African American hemophilia A (HA) patients experience a higher incidence of neutralizing anti-factor VIII (FVIII) antibodies ("inhibitors") vis-à-vis white patients. Nonsynonymous single-nucleotide polymorphisms (ns-SNPs) in the F8 gene encoding FVIII-H484, FVIII-E1241, and FVIII-V2238 are more prevalent in African Americans. This study tested the hypothesis that immune responses to these sites provoke inhibitors. Blood samples were obtained from 174 African American and 198 white HA subjects and their F8 gene sequences determined. Major histocompatibility complex class II binding and T-cell recognition of polymorphic sequences were evaluated using quantitative binding assays and HLA-DRB1 tetramers. Peptides corresponding to 4 common ns-SNPs showed limited binding to 11 HLA-DRB1 proteins. CD4 T cells from 22 subjects treated with FVIII products having sequences at residues FVIII-484, 1241, and 2238 differing from those of putative proteins encoded by their F8 genes did not show high-avidity tetramer binding, whereas positive-control staining of tetanus-specific CD4 T cells was routinely successful. African Americans with an intron-22 inversion mutation showed a 2-3 times-higher inhibitor incidence than whites with the same mutation (odds ratio = 2.3 [1.1-5.0, P = .04]), but this did not correlate with any of the ns-SNPs. We conclude that immune responses to "sequence-mismatched" FVIII products are unlikely to contribute appreciably to the inhibitor incidence in African Americans.

Six amino acid residues in a 1200 Å2 interface mediate binding of factor VIII to an IgG4κ inhibitory antibody.

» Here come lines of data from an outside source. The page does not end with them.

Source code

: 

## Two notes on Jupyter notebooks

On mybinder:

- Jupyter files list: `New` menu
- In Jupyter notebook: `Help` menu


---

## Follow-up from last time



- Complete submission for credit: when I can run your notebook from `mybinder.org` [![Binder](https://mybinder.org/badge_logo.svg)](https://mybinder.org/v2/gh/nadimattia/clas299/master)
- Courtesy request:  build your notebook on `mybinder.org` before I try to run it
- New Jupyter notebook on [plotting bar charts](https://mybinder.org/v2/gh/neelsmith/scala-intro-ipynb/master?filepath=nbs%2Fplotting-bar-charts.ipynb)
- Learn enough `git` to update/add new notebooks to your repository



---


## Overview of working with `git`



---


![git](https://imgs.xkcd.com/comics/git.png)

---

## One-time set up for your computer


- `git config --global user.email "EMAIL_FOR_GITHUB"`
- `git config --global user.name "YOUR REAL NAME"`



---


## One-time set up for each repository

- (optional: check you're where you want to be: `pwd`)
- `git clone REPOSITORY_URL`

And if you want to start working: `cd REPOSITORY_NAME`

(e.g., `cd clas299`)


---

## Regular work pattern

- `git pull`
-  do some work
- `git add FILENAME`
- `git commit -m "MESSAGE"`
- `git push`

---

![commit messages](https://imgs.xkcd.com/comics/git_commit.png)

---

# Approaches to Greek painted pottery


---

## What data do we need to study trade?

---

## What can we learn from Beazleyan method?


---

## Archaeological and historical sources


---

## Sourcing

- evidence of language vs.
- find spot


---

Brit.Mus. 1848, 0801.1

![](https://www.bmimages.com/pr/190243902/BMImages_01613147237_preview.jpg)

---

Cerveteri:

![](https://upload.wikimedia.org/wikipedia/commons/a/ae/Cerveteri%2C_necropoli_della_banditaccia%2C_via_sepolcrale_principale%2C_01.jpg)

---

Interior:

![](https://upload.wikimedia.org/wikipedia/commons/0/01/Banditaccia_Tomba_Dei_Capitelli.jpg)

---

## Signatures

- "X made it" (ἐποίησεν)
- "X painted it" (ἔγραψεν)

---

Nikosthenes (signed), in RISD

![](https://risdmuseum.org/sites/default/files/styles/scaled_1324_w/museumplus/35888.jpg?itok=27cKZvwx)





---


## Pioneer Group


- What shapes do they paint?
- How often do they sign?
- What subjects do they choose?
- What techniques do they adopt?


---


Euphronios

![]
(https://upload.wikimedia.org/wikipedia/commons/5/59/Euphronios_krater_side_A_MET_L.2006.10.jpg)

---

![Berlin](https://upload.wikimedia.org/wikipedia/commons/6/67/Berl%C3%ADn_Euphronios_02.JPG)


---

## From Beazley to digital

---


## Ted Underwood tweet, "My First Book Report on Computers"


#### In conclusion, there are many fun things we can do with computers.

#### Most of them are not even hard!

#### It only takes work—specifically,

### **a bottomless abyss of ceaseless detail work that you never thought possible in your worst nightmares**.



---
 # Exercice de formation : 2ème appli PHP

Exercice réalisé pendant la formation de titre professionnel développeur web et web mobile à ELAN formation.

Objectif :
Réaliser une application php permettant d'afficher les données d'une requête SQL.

The development of neutralizing anti-factor VIII (FVIII) antibodies complicates the treatment of many hemophilia A patients. The C-terminal C2 domain is a particularly antigenic FVIII region. A crystal structure of recombinant FVIII-C2 bound to an Fab fragment of the patient-derived monoclonal antibody BO2C11, which recognizes an immunodominant inhibitor epitope on FVIII and blocks its ability to bind von Willebrand factor (VWF) and phospholipids, revealed that 15 amino acids in FVIII contact this antibody. Forty-three recombinant FVIII-C2 proteins, each with a surface-exposed side chain mutated to alanine or another residue, were generated, and surface plasmon resonance studies were carried out to evaluate effects of these substitutions on BO2C11/FVIII-C2 binding affinity. Thermodynamic analysis of experiments carried out at three temperatures indicated that one beta hairpin turn at the antigen-antibody interface (FVIII-F2196, N2198, M2199 and F2200) plus two non-contiguous arginines (FVIII-R2215 and R2220), contributed appreciably to the affinity. B-domain-deleted (BDD) FVIII-F2196A, FVIII-F2196K and FVIII-M2199A were generated and characterized. Their pro-coagulant activities and binding to VWF were similar to those of WT-BDD-FVIII, and FVIII-F2196K avoided neutralization by BO2C11 and murine inhibitory mAb 1B5. This study suggests specific sites for amino acid substitutions to rationally design FVIII variants capable of evading immunodominant neutralizing anti-FVIII antibodies.